(Data shown):
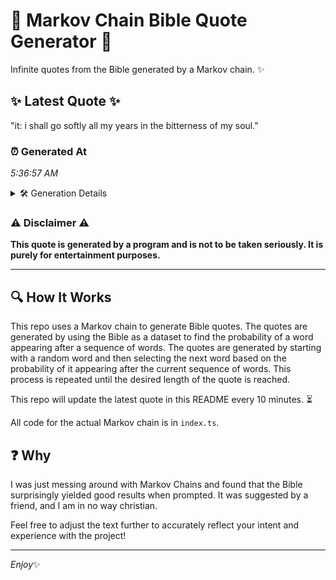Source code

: # 📖 Markov Chain Bible Quote Generator 📖

Infinite quotes from the Bible generated by a Markov chain. ✨

## ✨ Latest Quote ✨
"it: i shall go softly all my years in the bitterness of my soul."

### ⏰ Generated At
*5:36:57 AM*

<details>
    <summary>🛠️ Generation Details</summary>
    <p>
        <strong>🌱 Seed:</strong> it:<br>
        <strong>🔄 Iterations:</strong> 13<br>
        <strong>📜 Context History:</strong><br>[ it: ]: i<br>[ it:, i ]: shall<br>[ it:, i, shall ]: go<br>[ it:, i, shall, go ]: softly<br>[ it:, i, shall, go, softly ]: all<br>[ it:, i, shall, go, softly, all ]: my<br>[ i, shall, go, softly, all, my ]: years<br>[ shall, go, softly, all, my, years ]: in<br>[ go, softly, all, my, years, in ]: the<br>[ softly, all, my, years, in, the ]: bitterness<br>[ all, my, years, in, the, bitterness ]: of<br>[ my, years, in, the, bitterness, of ]: my<br>[ years, in, the, bitterness, of, my ]: soul.<br>
    </p>
</details>

### ⚠️ Disclaimer ⚠️
**This quote is generated by a program and is not to be taken seriously. It is purely for entertainment purposes.**

---

## 🔍 How It Works

This repo uses a Markov chain to generate Bible quotes. The quotes are generated by using the Bible as a dataset to find the probability of a word appearing after a sequence of words. The quotes are generated by starting with a random word and then selecting the next word based on the probability of it appearing after the current sequence of words. This process is repeated until the desired length of the quote is reached.

This repo will update the latest quote in this README every 10 minutes. ⏳

All code for the actual Markov chain is in `index.ts`.

## ❓ Why

I was just messing around with Markov Chains and found that the Bible surprisingly yielded good results when prompted. 
It was suggested by a friend, and I am in no way christian.

Feel free to adjust the text further to accurately reflect your intent and experience with the project!

---

*Enjoy*✨
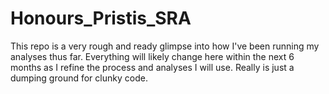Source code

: # Honours_Pristis_SRA

This repo is a very rough and ready glimpse into how I've been running my analyses thus far. Everything will likely change here within the next 6 months as I refine the process and analyses I will use. Really is just a dumping ground for clunky code. 

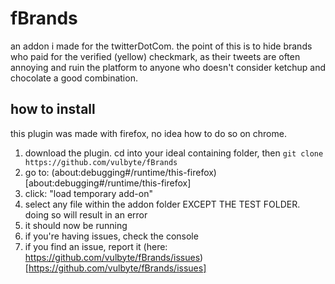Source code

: # fBrands

an addon i made for the twitterDotCom. the point of this is to hide brands who paid for the verified (yellow) checkmark, as their tweets are often annoying and ruin the platform to anyone who doesn't consider ketchup and chocolate a good combination.

## how to install

this plugin was made with firefox, no idea how to do so on chrome.

1. download the plugin. cd into your ideal containing folder, then `git clone https://github.com/vulbyte/fBrands`
1. go to: (about:debugging#/runtime/this-firefox)[about:debugging#/runtime/this-firefox]
1. click: "load temporary add-on"
1. select any file within the addon folder EXCEPT THE TEST FOLDER. doing so will result in an error
1. it should now be running
1. if you're having issues, check the console
1. if you find an issue, report it (here: https://github.com/vulbyte/fBrands/issues)[https://github.com/vulbyte/fBrands/issues]
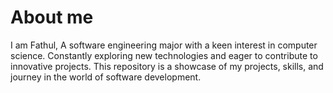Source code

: # About me

I am Fathul, A software engineering major with a keen interest in computer science. Constantly exploring new technologies and eager to contribute to innovative projects. This repository is a showcase of my projects, skills, and journey in the world of software development.














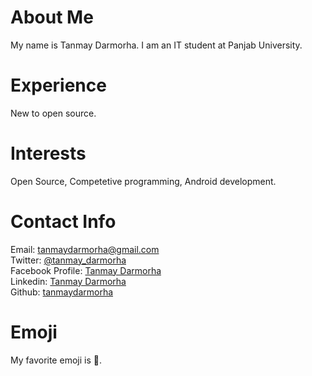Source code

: # About Me
My name is Tanmay Darmorha. I am an IT student at Panjab University.
# Experience
New to open source.
# Interests
Open Source, Competetive programming, Android development.
# Contact Info
Email: [tanmaydarmorha@gmail.com](mailto:tanmaydarmorha@gmail.com)  
Twitter: [@tanmay_darmorha](https://twitter.com/tanmay_darmorha)  
Facebook Profile: [Tanmay Darmorha](https://www.facebook.com/tanmay.darmorha)  
Linkedin: [Tanmay Darmorha](https://www.linkedin.com/in/tanmay-darmorha-482b16130/)  
Github: [tanmaydarmorha](https://github.com/tanmaydarmorha)
# Emoji
My favorite emoji is :grimacing:.
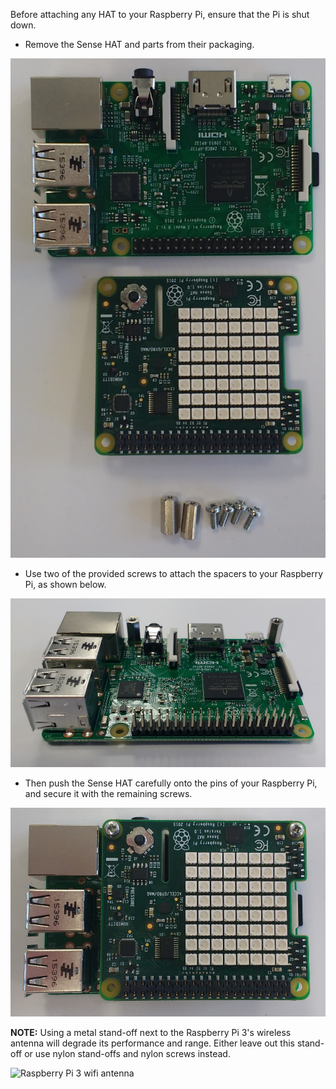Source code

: Before attaching any HAT to your Raspberry Pi, ensure that the Pi is shut down.

+ Remove the Sense HAT and parts from their packaging.

![sensehat parts](images/sensehat-parts.png)

+ Use two of the provided screws to attach the spacers to your Raspberry Pi, as shown below.

![sensehat spacers](images/sensehat-spacers.png)

+ Then push the Sense HAT carefully onto the pins of your Raspberry Pi, and secure it with the remaining screws.

![sensehat attach](images/sensehat-attach.png)

**NOTE:** Using a metal stand-off next to the Raspberry Pi 3's wireless antenna will degrade its performance and range. Either leave out this stand-off or use nylon stand-offs and nylon screws instead.

![Raspberry Pi 3 wifi antenna](images/pi3_wifi.png)
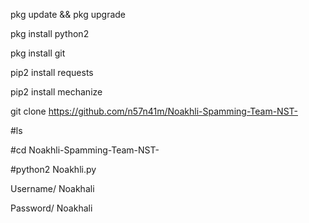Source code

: pkg update && pkg upgrade

pkg install python2

pkg install git

pip2 install requests

pip2 install mechanize

git clone https://github.com/n57n41m/Noakhli-Spamming-Team-NST-

#ls

#cd Noakhli-Spamming-Team-NST-

#python2 Noakhli.py

Username/ Noakhali

Password/ Noakhali
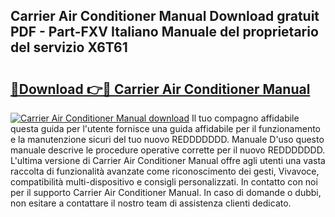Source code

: ## Carrier Air Conditioner Manual Download gratuit PDF - Part-FXV Italiano Manuale del proprietario del servizio X6T61

# <h2><a href="http://dfc3gt.blite.top/?on=Carrier+Air+Conditioner+Manual">🔗Download 👉🔴 Carrier Air Conditioner Manual</a></h2>

[![Carrier Air Conditioner Manual download](https://i.imgur.com/lujVjoI.png)](http://dfc3gt.blite.top/?on=Carrier+Air+Conditioner+Manual)
Il tuo compagno affidabile questa guida per l'utente fornisce una guida affidabile per il funzionamento e la manutenzione sicuri del tuo nuovo REDDDDDDD. Manuale D'uso questo manuale descrive le procedure operative corrette per il nuovo REDDDDDDD. L'ultima versione di Carrier Air Conditioner Manual offre agli utenti una vasta raccolta di funzionalità avanzate come riconoscimento dei gesti, Vivavoce, compatibilità multi-dispositivo e consigli personalizzati. In contatto con noi per il supporto Carrier Air Conditioner Manual. In caso di domande o dubbi, non esitare a contattare il nostro team di assistenza clienti dedicato.
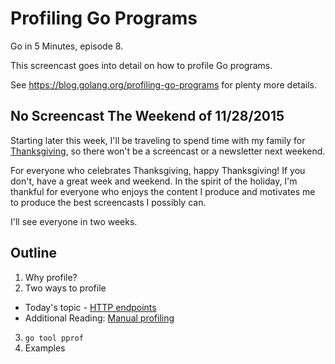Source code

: # Profiling Go Programs

Go in 5 Minutes, episode 8.

This screencast goes into detail on how to profile Go programs.

See https://blog.golang.org/profiling-go-programs for plenty more details.

## No Screencast The Weekend of 11/28/2015

Starting later this week, I'll be traveling to spend time with my family for [Thanksgiving](https://en.wikipedia.org/wiki/Thanksgiving), so there won't be a screencast or a newsletter next weekend.

For everyone who celebrates Thanksgiving, happy Thanksgiving! If you don't, have a great week and weekend. In the spirit of the holiday, I'm thankful for everyone who enjoys the content I produce and motivates me to produce the best screencasts I possibly can.

I'll see everyone in two weeks.

## Outline

1. Why profile?
2. Two ways to profile
  - Today's topic - [HTTP endpoints](https://godoc.org/net/http/pprof)
  - Additional Reading: [Manual profiling](https://godoc.org/runtime/pprof)
3. `go tool pprof`
4. Examples
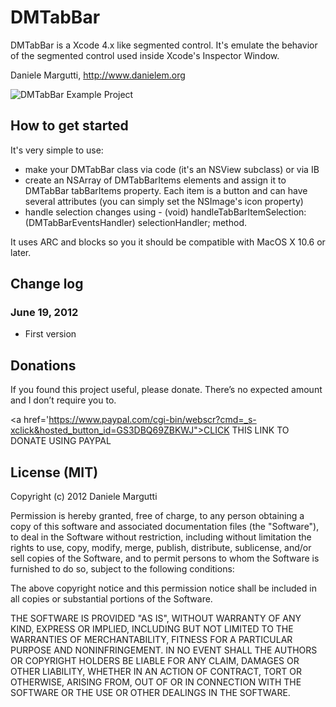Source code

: # DMTabBar

DMTabBar is a Xcode 4.x like segmented control. It's emulate the behavior of the segmented control used inside Xcode's Inspector Window.

Daniele Margutti, <http://www.danielem.org>

![DMTabBar Example Project](http://danielemargutti.com/wp-content/uploads/2012/06/DMTabBar.png)

## How to get started

It's very simple to use:
* make your DMTabBar class via code (it's an NSView subclass) or via IB
* create an NSArray of DMTabBarItems elements and assign it to DMTabBar tabBarItems property. Each item is a button and can have several attributes (you can simply set the NSImage's icon property)
* handle selection changes using - (void) handleTabBarItemSelection:(DMTabBarEventsHandler) selectionHandler; method.

It uses ARC and blocks so you it should be compatible with MacOS X 10.6 or later.

## Change log

### June 19, 2012

* First version

## Donations

If you found this project useful, please donate.
There’s no expected amount and I don’t require you to.

<a href='https://www.paypal.com/cgi-bin/webscr?cmd=_s-xclick&hosted_button_id=GS3DBQ69ZBKWJ">CLICK THIS LINK TO DONATE USING PAYPAL</a>

## License (MIT)

Copyright (c) 2012 Daniele Margutti

Permission is hereby granted, free of charge, to any person
obtaining a copy of this software and associated documentation
files (the "Software"), to deal in the Software without
restriction, including without limitation the rights to use,
copy, modify, merge, publish, distribute, sublicense, and/or sell
copies of the Software, and to permit persons to whom the
Software is furnished to do so, subject to the following
conditions:

The above copyright notice and this permission notice shall be
included in all copies or substantial portions of the Software.

THE SOFTWARE IS PROVIDED "AS IS", WITHOUT WARRANTY OF ANY KIND,
EXPRESS OR IMPLIED, INCLUDING BUT NOT LIMITED TO THE WARRANTIES
OF MERCHANTABILITY, FITNESS FOR A PARTICULAR PURPOSE AND
NONINFRINGEMENT. IN NO EVENT SHALL THE AUTHORS OR COPYRIGHT
HOLDERS BE LIABLE FOR ANY CLAIM, DAMAGES OR OTHER LIABILITY,
WHETHER IN AN ACTION OF CONTRACT, TORT OR OTHERWISE, ARISING
FROM, OUT OF OR IN CONNECTION WITH THE SOFTWARE OR THE USE OR
OTHER DEALINGS IN THE SOFTWARE.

(Work request):
Restate the data word for word from its first line through the line with "<strong>🔄 Iterations:</strong> 13<br>", leaving out any picture along the way.

(Final answer):
Source code

: # 📖 Markov Chain Bible Quote Generator 📖

Infinite quotes from the Bible generated by a Markov chain. ✨

## ✨ Latest Quote ✨
"it: i shall go softly all my years in the bitterness of my soul."

### ⏰ Generated At
*5:36:57 AM*

<details>
    <summary>🛠️ Generation Details</summary>
    <p>
        <strong>🌱 Seed:</strong> it:<br>
        <strong>🔄 Iterations:</strong> 13<br>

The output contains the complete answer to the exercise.